ACTIVITY. Using the entries below, show all lines with the string "five".

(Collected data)
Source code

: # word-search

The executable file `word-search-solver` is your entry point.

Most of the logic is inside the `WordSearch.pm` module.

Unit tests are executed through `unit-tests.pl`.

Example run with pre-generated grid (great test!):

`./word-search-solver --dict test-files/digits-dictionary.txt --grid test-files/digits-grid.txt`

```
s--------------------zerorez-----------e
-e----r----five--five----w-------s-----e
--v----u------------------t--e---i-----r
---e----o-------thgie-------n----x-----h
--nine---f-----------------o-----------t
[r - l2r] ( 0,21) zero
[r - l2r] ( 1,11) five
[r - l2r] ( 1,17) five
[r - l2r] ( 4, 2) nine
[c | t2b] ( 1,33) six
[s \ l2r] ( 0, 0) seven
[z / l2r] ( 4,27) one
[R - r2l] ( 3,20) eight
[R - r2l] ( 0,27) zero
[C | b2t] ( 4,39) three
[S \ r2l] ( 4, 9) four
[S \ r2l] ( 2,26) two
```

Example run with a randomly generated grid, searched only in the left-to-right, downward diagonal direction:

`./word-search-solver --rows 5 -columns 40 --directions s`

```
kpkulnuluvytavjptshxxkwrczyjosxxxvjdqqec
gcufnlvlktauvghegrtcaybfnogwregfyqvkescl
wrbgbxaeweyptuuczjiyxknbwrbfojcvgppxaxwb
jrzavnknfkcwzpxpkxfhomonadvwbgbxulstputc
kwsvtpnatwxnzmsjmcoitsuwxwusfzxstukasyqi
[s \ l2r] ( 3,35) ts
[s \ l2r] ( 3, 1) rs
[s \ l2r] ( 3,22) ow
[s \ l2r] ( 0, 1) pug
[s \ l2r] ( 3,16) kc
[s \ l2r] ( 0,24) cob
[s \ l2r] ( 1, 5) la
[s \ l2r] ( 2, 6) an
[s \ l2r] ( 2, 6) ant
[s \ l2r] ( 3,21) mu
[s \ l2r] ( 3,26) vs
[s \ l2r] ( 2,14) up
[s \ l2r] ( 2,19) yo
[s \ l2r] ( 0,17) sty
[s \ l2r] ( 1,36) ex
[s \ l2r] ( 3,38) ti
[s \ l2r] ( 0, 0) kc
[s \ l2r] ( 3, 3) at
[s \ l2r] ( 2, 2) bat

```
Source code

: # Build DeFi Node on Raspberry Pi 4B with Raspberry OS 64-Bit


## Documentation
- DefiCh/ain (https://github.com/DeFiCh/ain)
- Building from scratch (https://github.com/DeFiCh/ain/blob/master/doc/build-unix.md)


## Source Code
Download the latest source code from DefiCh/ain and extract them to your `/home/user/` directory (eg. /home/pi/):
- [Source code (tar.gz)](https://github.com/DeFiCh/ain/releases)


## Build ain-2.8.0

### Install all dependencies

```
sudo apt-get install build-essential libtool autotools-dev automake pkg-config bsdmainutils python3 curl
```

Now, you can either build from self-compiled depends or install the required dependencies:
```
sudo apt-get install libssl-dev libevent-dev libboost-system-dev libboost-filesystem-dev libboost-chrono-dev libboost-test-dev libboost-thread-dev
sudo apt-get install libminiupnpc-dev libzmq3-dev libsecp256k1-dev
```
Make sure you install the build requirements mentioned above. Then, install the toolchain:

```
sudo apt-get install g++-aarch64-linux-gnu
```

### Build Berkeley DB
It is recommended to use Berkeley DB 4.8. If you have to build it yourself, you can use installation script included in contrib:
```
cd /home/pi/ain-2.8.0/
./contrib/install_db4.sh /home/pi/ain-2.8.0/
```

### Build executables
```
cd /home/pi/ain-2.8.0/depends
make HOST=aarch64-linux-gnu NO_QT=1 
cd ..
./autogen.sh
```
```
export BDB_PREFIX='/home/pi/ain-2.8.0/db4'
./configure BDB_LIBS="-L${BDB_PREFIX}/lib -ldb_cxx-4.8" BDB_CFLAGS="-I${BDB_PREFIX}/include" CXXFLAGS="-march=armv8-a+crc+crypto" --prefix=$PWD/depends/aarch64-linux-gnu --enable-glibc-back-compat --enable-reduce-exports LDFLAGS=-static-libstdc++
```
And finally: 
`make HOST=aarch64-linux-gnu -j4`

ANSWER FOR THIS EXERCISE.
-e----r----five--five----w-------s-----e
[r - l2r] ( 1,11) five
[r - l2r] ( 1,17) five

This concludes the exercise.